STATEN ISLAND, N.Y. — A Staten Island non-profit organization learned Wednesday that it would have more than $500,000 in federal grants restored, but arts and culture funding around Staten Island remains threatened.
However, the $565,194 restored to the Staten Island Museum in Livingston may again be rescinded as President Donald Trump’s administration appeals a federal judge’s injunction against the cuts from the Institute of Museum and Library Services.
“I will take the good news where I can get it,” Staten Island Museum President and CEO Janice Monger wrote in a Thursday email. “Yet the uncertainty and disruption remain.”
Monger and the museum learned of the cuts in a pair of April emails notifying them that they would no longer receive the congressionally-appropriated funds from two programmatic grants.
On April 8, the museum learned it would no longer receive funds from a 3-year $317,137 grant used to help digitize its founders’ papers, and later received a notice April 28 that a $248,057 3-year grant for a program inventorying Staten Island Native American artifacts would be discontinued.

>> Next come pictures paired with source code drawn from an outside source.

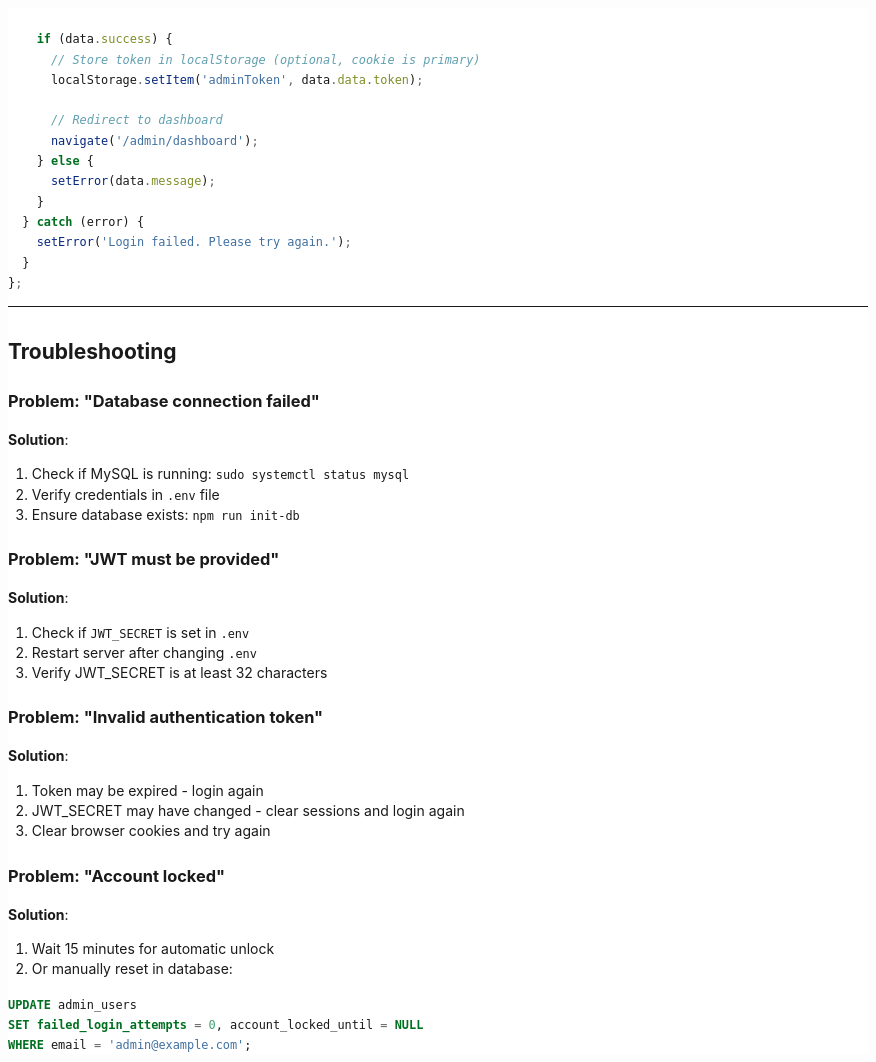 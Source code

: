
 ```jsx

    if (data.success) {
      // Store token in localStorage (optional, cookie is primary)
      localStorage.setItem('adminToken', data.data.token);
      
      // Redirect to dashboard
      navigate('/admin/dashboard');
    } else {
      setError(data.message);
    }
  } catch (error) {
    setError('Login failed. Please try again.');
  }
};
```

---

## Troubleshooting

### Problem: "Database connection failed"

**Solution**:
1. Check if MySQL is running: `sudo systemctl status mysql`
2. Verify credentials in `.env` file
3. Ensure database exists: `npm run init-db`

### Problem: "JWT must be provided"

**Solution**:
1. Check if `JWT_SECRET` is set in `.env`
2. Restart server after changing `.env`
3. Verify JWT_SECRET is at least 32 characters

### Problem: "Invalid authentication token"

**Solution**:
1. Token may be expired - login again
2. JWT_SECRET may have changed - clear sessions and login again
3. Clear browser cookies and try again

### Problem: "Account locked"

**Solution**:
1. Wait 15 minutes for automatic unlock
2. Or manually reset in database:
```sql
UPDATE admin_users 
SET failed_login_attempts = 0, account_locked_until = NULL 
WHERE email = 'admin@example.com';
```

The restoration of those grants resulted from a lawsuit brought by 21 states, including New York, against the Trump administration for its actions against the work of the Institute of Museum and Library Services, the Minority Business Development Agency, and the Federal Mediation and Conciliation Service.
In a May 13 statement, New York Attorney General Letitia James, a participant in the lawsuit brought in Rhode Island federal court, said the legal action was aimed at blocking a March 14 presidential executive order that would effectively dismantle the federally-funded agencies along with several others.

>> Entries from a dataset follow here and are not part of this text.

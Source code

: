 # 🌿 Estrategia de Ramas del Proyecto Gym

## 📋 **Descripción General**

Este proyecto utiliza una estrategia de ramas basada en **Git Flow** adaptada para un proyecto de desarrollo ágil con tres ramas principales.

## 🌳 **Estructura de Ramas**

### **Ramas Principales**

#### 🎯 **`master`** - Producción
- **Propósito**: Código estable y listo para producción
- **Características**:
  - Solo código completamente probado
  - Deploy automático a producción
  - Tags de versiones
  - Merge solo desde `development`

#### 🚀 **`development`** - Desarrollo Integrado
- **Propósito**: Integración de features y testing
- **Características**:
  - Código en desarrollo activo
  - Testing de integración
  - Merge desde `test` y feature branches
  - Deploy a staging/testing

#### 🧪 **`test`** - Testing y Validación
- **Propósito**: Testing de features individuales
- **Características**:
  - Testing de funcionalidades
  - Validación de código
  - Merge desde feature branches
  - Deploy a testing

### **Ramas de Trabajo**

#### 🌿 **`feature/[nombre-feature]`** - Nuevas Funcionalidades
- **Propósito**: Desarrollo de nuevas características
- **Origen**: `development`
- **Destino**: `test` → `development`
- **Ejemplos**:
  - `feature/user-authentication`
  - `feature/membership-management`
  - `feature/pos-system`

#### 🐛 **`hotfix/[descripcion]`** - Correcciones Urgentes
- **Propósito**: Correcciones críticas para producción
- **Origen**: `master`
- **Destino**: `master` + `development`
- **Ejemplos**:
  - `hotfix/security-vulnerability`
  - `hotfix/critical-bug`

“These agencies provide critical support to help minority-owned businesses, protect workers’ rights, and make sure our libraries and museums continue to serve our communities,” James said. “The administration’s attack on these agencies is illegal, and today we put a stop to it. I will continue to fight back against this administration’s chaos and destruction of basic services that New Yorkers depend on.”
Funding losses from that executive order weren’t the only recent cuts impacting arts and culture institutions around the country.

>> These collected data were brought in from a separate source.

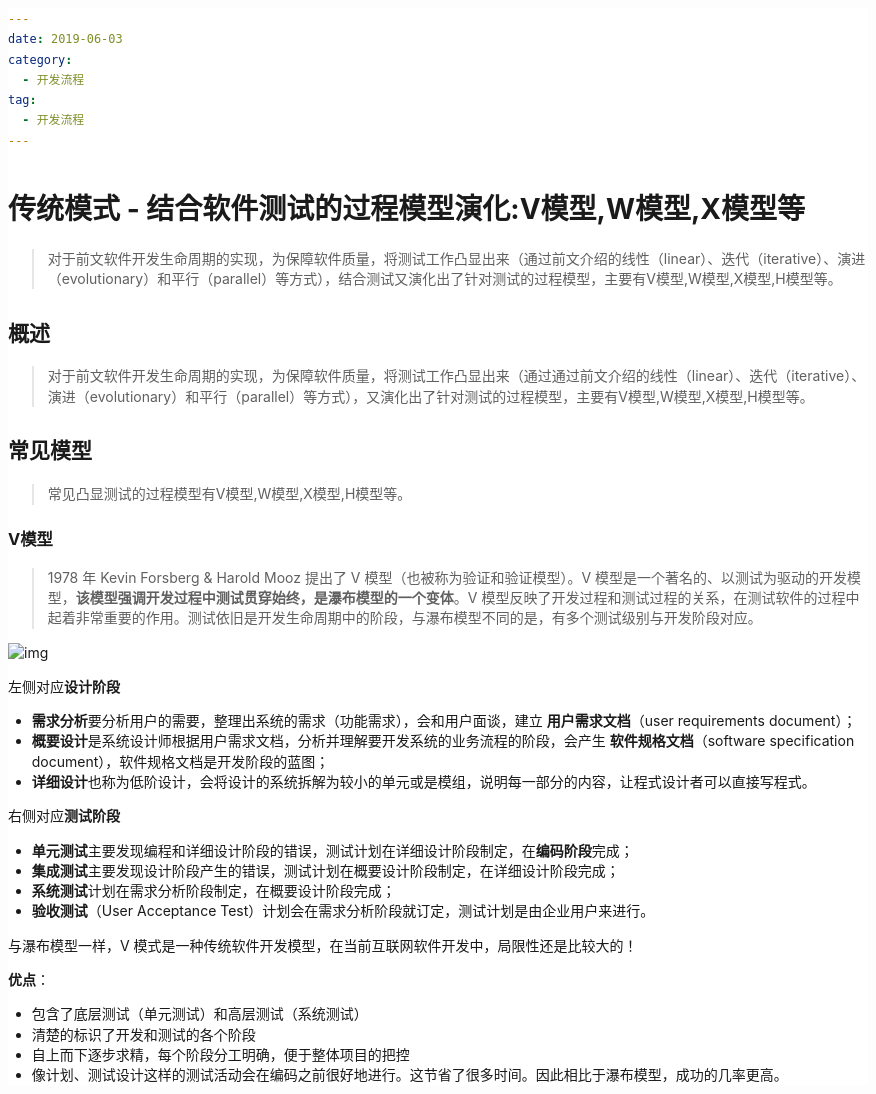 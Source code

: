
 ```yaml
---
date: 2019-06-03
category:
  - 开发流程
tag:
  - 开发流程
---
```

# 传统模式 - 结合软件测试的过程模型演化:V模型,W模型,X模型等 

> 对于前文软件开发生命周期的实现，为保障软件质量，将测试工作凸显出来（通过前文介绍的线性（linear）、迭代（iterative）、演进（evolutionary）和平行（parallel）等方式），结合测试又演化出了针对测试的过程模型，主要有V模型,W模型,X模型,H模型等。

## 概述

> 对于前文软件开发生命周期的实现，为保障软件质量，将测试工作凸显出来（通过通过前文介绍的线性（linear）、迭代（iterative）、演进（evolutionary）和平行（parallel）等方式），又演化出了针对测试的过程模型，主要有V模型,W模型,X模型,H模型等。

## 常见模型

> 常见凸显测试的过程模型有V模型,W模型,X模型,H模型等。

### V模型

> 1978 年 Kevin Forsberg & Harold Mooz 提出了 V 模型（也被称为验证和验证模型）。V 模型是一个著名的、以测试为驱动的开发模型，**该模型强调开发过程中测试贯穿始终，是瀑布模型的一个变体**。V 模型反映了开发过程和测试过程的关系，在测试软件的过程中起着非常重要的作用。测试依旧是开发生命周期中的阶段，与瀑布模型不同的是，有多个测试级别与开发阶段对应。

![img](https://www.pdai.tech/images/dev-spec/waterfall/v-model-1.png)

左侧对应**设计阶段**

- **需求分析**要分析用户的需要，整理出系统的需求（功能需求），会和用户面谈，建立 **用户需求文档**（user requirements document）；
- **概要设计**是系统设计师根据用户需求文档，分析并理解要开发系统的业务流程的阶段，会产生 **软件规格文档**（software specification document），软件规格文档是开发阶段的蓝图；
- **详细设计**也称为低阶设计，会将设计的系统拆解为较小的单元或是模组，说明每一部分的内容，让程式设计者可以直接写程式。

右侧对应**测试阶段**

- **单元测试**主要发现编程和详细设计阶段的错误，测试计划在详细设计阶段制定，在**编码阶段**完成；
- **集成测试**主要发现设计阶段产生的错误，测试计划在概要设计阶段制定，在详细设计阶段完成；
- **系统测试**计划在需求分析阶段制定，在概要设计阶段完成；
- **验收测试**（User Acceptance Test）计划会在需求分析阶段就订定，测试计划是由企业用户来进行。

与瀑布模型一样，V 模式是一种传统软件开发模型，在当前互联网软件开发中，局限性还是比较大的！

**优点**：

- 包含了底层测试（单元测试）和高层测试（系统测试）
- 清楚的标识了开发和测试的各个阶段
- 自上而下逐步求精，每个阶段分工明确，便于整体项目的把控
- 像计划、测试设计这样的测试活动会在编码之前很好地进行。这节省了很多时间。因此相比于瀑布模型，成功的几率更高。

Snug Harbor Cultural Center and Botanical Garden, and IlluminArt Productions in Livingston each lost out on $10,000 programmatic grants from the National Endowment for the Arts following May 2 emails to both organizations.
Jessica Vodoor, president and CEO of Snug Harbor, said their grant was to help fund an art installation looking at America’s role in politicizing the coca plant in Colombia.
Arlene Sorkin, president and CEO of IlluminArt, said their grant would have been the first federal dollars received by the organization, and that they hired a grant writer for $3,000 to help guide the small institution through the arduous federal grant process. Their funds were to be used for a program for emerging playwrights around Staten Island.
Numerous institutions around the country lost out on similar grants from the National Endowment for the Arts and the National Endowment for the Humanities.
“The NEA is updating its grant making policy priorities to focus funding on projects that reflect the nation’s rich artistic heritage and creativity as prioritized by the president. Consequently, we are terminating awards that fall outside these new priorities,” the email to Snug Harbor read. “Funding is being allocated in a new direction in furtherance of the administration’s agenda.”
That new direction includes a wide variety of topics, including support for the nation’s historically Black colleges and universities; celebrations for the country’s 250th anniversary next year; artificial intelligence competency; support for skilled trade jobs; and support for members of the military and veterans.
Both Snug Harbor and IlluminArt are appealing their grant cancellations, but Staten Island Museum did not have a similar opportunity to appeal their grants.
Vodoor said their grant is being filled by a joint effort from the Andy Warhol Visual Arts Foundation and the Helen Frankenthaler Foundation.
The leaders of all three Staten Island organizations spoke with the Advance/SILive.com Tuesday about how the cuts to the congressionally-appropriated funs will affect the services they offer.
“It’s just a huge destabilizing force and does not allow us to hire,” Monger said. “I’m hoping, certainly to prevent job loss.”
The trio said they’d reached out to Rep. Nicole Malliotakis, a Republican representing Staten Island and southern Brooklyn, for possible assistance in getting the federal grants restored, but had yet to set something up with her office.